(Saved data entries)
#####
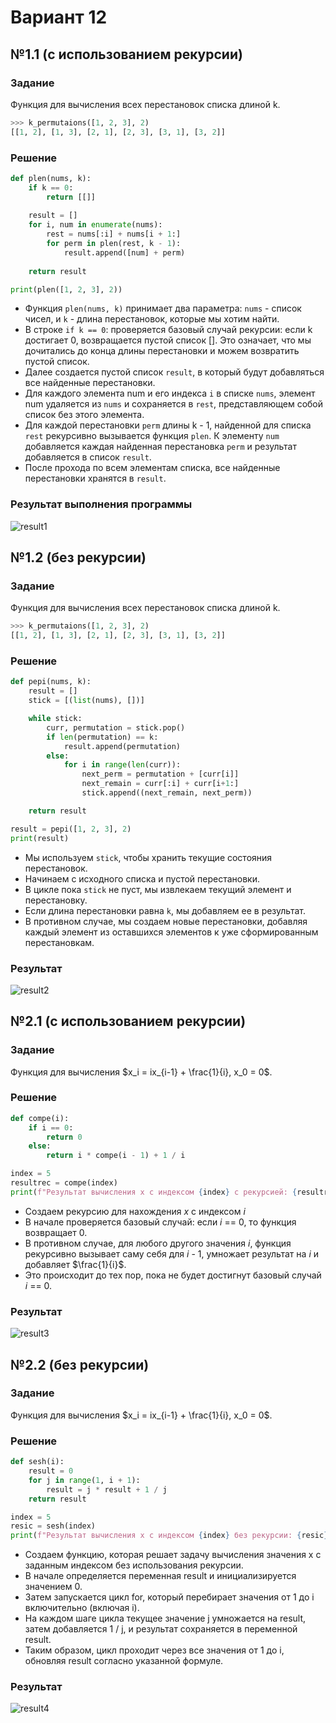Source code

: # Вариант 12

## №1.1 (с использованием рекурсии)
### Задание
Функция для вычисления всех перестановок списка длиной k.
```python
>>> k_permutaions([1, 2, 3], 2)
[[1, 2], [1, 3], [2, 1], [2, 3], [3, 1], [3, 2]]
```
### Решение
```python
def plen(nums, k):
    if k == 0:
        return [[]]
    
    result = []
    for i, num in enumerate(nums):
        rest = nums[:i] + nums[i + 1:]
        for perm in plen(rest, k - 1):
            result.append([num] + perm)
    
    return result

print(plen([1, 2, 3], 2))
```

* Функция `plen(nums, k)` принимает два параметра: `nums` - список чисел, и `k` - длина перестановок, которые мы хотим найти.
* В строке `if k == 0`: проверяется базовый случай рекурсии: если k достигает 0, возвращается пустой список []. Это означает, что мы дочитались до конца длины перестановки и можем возвратить пустой список.
* Далее создается пустой список `result`, в который будут добавляться все найденные перестановки.
* Для каждого элемента num и его индекса `i` в списке `nums`, элемент num удаляется из `nums` и сохраняется в `rest`, представляющем собой список без этого элемента.
* Для каждой перестановки `perm` длины k - 1, найденной для списка `rest` рекурсивно вызывается функция `plen`. К элементу `num` добавляется каждая найденная перестановка `perm` и результат добавляется в список `result`.
* После прохода по всем элементам списка, все найденные перестановки хранятся в `result`.

### Результат выполнения программы
![result1](https://github.com/Lemka6ix/lab3/blob/main/%D0%90/3.1.png)

## №1.2 (без рекурсии)
### Задание 
Функция для вычисления всех перестановок списка длиной k.
```python
>>> k_permutaions([1, 2, 3], 2)
[[1, 2], [1, 3], [2, 1], [2, 3], [3, 1], [3, 2]]
```
### Решение
```python
def pepi(nums, k):
    result = []
    stick = [(list(nums), [])]

    while stick:
        curr, permutation = stick.pop()
        if len(permutation) == k:
            result.append(permutation)
        else:
            for i in range(len(curr)):
                next_perm = permutation + [curr[i]]
                next_remain = curr[:i] + curr[i+1:]
                stick.append((next_remain, next_perm))

    return result

result = pepi([1, 2, 3], 2)
print(result)
```
* Мы используем `stick`, чтобы хранить текущие состояния перестановок.
* Начинаем с исходного списка и пустой перестановки.
* В цикле пока `stick` не пуст, мы извлекаем текущий элемент и перестановку.
* Если длина перестановки равна `k`, мы добавляем ее в результат.
* В противном случае, мы создаем новые перестановки, добавляя каждый элемент из оставшихся элементов к уже сформированным перестановкам.

### Результат
![result2](https://github.com/Lemka6ix/lab3/blob/main/%D0%90/3.1%D0%B1%D0%B5%D0%B7%D1%80%D0%B5%D0%BA.png)

## №2.1 (с использованием рекурсии)
### Задание 
Функция для вычисления $x_i = ix_{i-1} + \frac{1}{i}, x_0 = 0$.

### Решение
```python
def compe(i):
    if i == 0:
        return 0
    else:
        return i * compe(i - 1) + 1 / i

index = 5
resultrec = compe(index)
print(f"Результат вычисления x с индексом {index} с рекурсией: {resultrec}")
```
* Создаем рекурсию для нахождения $x$ с индексом $i$
* В начале проверяется базовый случай: если $i$ == 0, то функция возвращает 0.
* В противном случае, для любого другого значения $i$, функция рекурсивно вызывает саму себя для $i$ - 1, умножает результат на $i$ и добавляет $\frac{1}{i}$.
* Это происходит до тех пор, пока не будет достигнут базовый случай $i$ == 0.

### Результат
![result3](https://github.com/Lemka6ix/lab3/blob/main/%D0%90/3.2.png)

## №2.2 (без рекурсии)
### Задание 
Функция для вычисления $x_i = ix_{i-1} + \frac{1}{i}, x_0 = 0$.
### Решение
```python
def sesh(i):
    result = 0
    for j in range(1, i + 1):
        result = j * result + 1 / j
    return result

index = 5
resic = sesh(index)
print(f"Результат вычисления x с индексом {index} без рекурсии: {resic}")
```
* Создаем функцию, которая решает задачу вычисления значения x с заданным индексом без использования рекурсии.
* В начале определяется переменная result и инициализируется значением 0.
* Затем запускается цикл for, который перебирает значения от 1 до i включительно (включая i).
* На каждом шаге цикла текущее значение j умножается на result, затем добавляется 1 / j, и результат сохраняется в переменной result.
* Таким образом, цикл проходит через все значения от 1 до i, обновляя result согласно указанной формуле. 

### Результат
![result4](https://github.com/Lemka6ix/lab3/blob/main/%D0%90/3.2%D0%B1%D0%B5%D0%B7%D1%80%D0%B5%D0%BA.png)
#####
__Work instruction__.
The output is the lines from the start of the data above through the line containing "все найденные перестановки.", unchanged, with any picture left out.

__Solution for this problem__.
Source code

: # Вариант 12

## №1.1 (с использованием рекурсии)
### Задание
Функция для вычисления всех перестановок списка длиной k.
```python
>>> k_permutaions([1, 2, 3], 2)
[[1, 2], [1, 3], [2, 1], [2, 3], [3, 1], [3, 2]]
```
### Решение
```python
def plen(nums, k):
    if k == 0:
        return [[]]
    
    result = []
    for i, num in enumerate(nums):
        rest = nums[:i] + nums[i + 1:]
        for perm in plen(rest, k - 1):
            result.append([num] + perm)
    
    return result

print(plen([1, 2, 3], 2))
```

* Функция `plen(nums, k)` принимает два параметра: `nums` - список чисел, и `k` - длина перестановок, которые мы хотим найти.
* В строке `if k == 0`: проверяется базовый случай рекурсии: если k достигает 0, возвращается пустой список []. Это означает, что мы дочитались до конца длины перестановки и можем возвратить пустой список.
* Далее создается пустой список `result`, в который будут добавляться все найденные перестановки.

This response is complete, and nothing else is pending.